Davidson County Court of Appeals 02/08/13
Thomas E. Holub, Jr. v. First Horizon Home Loan Corp. d/b/a First Tennessee Home Loans et al.
M2012-00964-COA-R3-CV
Authoring Judge: Judge Andy D. Bennett
Trial Court Judge: Chancellor Robert E. Corlew, III

The trial court found in favor of the plaintiff on claims that a mortgage company and a title company erroneously encumbered a tract of his property. On appeal, the plaintiff asserts that the trial court erred in declining to award more than nominal damages. Because there is no appellate record for this court to review on the issue of damages, we affirm the decision of the trial court.
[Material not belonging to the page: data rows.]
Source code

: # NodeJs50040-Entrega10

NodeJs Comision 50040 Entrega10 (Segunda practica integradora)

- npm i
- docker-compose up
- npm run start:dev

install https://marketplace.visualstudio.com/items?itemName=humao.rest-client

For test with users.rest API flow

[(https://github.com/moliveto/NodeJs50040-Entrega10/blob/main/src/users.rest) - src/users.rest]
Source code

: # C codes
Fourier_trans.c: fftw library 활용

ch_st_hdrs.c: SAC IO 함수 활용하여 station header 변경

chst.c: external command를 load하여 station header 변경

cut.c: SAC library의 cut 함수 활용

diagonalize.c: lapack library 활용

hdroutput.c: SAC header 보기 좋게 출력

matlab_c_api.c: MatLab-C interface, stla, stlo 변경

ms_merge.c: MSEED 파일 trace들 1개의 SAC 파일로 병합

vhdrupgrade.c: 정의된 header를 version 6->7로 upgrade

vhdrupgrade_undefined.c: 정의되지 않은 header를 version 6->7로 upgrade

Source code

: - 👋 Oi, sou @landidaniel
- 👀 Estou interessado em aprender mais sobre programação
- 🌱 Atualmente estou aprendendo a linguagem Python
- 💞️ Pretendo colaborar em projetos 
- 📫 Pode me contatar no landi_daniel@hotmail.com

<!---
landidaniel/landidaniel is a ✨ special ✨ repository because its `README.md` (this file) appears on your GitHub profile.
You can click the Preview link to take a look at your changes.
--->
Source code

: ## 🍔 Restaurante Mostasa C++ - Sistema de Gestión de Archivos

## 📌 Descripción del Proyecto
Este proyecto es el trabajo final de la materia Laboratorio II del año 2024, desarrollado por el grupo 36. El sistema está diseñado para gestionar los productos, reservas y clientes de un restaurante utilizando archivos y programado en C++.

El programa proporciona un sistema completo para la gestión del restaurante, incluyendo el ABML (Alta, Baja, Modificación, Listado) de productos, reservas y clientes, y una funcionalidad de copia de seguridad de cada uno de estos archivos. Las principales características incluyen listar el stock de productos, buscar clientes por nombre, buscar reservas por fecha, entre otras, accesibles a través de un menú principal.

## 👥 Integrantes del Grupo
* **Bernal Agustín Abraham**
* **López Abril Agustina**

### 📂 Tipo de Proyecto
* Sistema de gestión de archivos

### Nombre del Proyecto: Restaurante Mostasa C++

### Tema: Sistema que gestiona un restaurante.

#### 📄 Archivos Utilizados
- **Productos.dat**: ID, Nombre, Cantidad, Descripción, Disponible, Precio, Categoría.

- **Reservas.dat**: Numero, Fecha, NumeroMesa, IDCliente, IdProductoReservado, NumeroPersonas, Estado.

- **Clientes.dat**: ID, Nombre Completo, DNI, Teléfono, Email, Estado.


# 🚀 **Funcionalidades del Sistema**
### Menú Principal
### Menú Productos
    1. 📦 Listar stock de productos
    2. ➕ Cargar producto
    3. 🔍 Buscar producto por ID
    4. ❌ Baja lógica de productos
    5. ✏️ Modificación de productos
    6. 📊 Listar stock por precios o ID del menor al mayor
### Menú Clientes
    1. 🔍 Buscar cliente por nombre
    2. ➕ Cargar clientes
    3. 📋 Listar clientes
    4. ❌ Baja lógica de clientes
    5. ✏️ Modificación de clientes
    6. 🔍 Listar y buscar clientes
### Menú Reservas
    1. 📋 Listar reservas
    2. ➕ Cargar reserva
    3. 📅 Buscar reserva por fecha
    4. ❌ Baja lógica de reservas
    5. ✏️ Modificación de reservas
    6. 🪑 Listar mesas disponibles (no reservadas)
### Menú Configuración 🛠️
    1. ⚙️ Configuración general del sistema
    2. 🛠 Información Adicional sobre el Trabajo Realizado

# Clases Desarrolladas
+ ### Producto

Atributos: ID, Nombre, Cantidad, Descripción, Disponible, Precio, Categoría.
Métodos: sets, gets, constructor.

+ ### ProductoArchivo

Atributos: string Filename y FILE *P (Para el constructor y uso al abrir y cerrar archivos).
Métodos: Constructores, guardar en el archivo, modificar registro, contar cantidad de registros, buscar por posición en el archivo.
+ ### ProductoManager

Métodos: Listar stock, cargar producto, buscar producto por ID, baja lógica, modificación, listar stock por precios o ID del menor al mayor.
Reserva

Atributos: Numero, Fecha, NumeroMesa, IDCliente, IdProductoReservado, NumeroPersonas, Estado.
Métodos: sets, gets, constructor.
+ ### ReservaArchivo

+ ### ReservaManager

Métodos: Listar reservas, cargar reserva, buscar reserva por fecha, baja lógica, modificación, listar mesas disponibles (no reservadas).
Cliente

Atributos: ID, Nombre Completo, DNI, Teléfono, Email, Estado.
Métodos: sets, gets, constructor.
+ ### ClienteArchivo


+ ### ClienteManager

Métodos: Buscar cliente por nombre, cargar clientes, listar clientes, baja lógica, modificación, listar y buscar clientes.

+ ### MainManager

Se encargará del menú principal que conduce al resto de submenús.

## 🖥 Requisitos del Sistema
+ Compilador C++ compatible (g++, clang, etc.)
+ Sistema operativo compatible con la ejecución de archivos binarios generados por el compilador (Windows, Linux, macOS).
Rutherford County Court of Appeals 02/08/13
John Lowell Gulley v. Tammy Lynn Fletcher
M2012-00718-COA-R3-CV
Authoring Judge: Judge Andy D. Bennett
Trial Court Judge: Judge Clara W. Byrd

In this child support dispute, the trial court erred in dismissing father’s petition to reduce child support and in finding him to be in criminal contempt.
 

Wilson County Court of Appeals 02/07/13
Molly Rika Hatfield v. Rodney G. Hatfield
M2012-00358-COA-R3-CV
Authoring Judge: Judge Andy D. Bennett
Trial Court Judge: Judge C. L. Rogers

In this appeal from a divorce decree, husband asserts that the trial court erred in its property division and award of alimony. We have determined that the trial court erred in awarding almost all of the marital property to wife and, therefore, modify the property division to award the 401k to husband. We further modify the trial court’s decision in order to change the alimony in futuro to transitional alimony and to reduce the monthly amount.

Sumner County Court of Appeals 02/07/13
Hannah Leah Wade v. Mark Wade
E2012-02612-COA-R3-CV
Authoring Judge: Chancellor Frank V. Williams, III
Trial Court Judge: Per Curiam

The appellant (“Mother”) appeals from an order of the trial court entered on November 27, 2012, which granted the counter-petition to alter or amend the parties’ Permanent Parenting Plan and to relocate to Indiana filed by the appellee (“Father”). The November 27, 2012 order stated that “[a]ll other issues raised” in Mother’s response in opposition to the petition to relocate and counter-petition to modify custody as well as Mother’s initial Motion for Contempt were “reserved for further hearing.” It is clear that the order appealed from does not resolve all issues raised in the proceedings below. As such, the order is not a final order and this appeal is dismissed for lack of jurisdiction.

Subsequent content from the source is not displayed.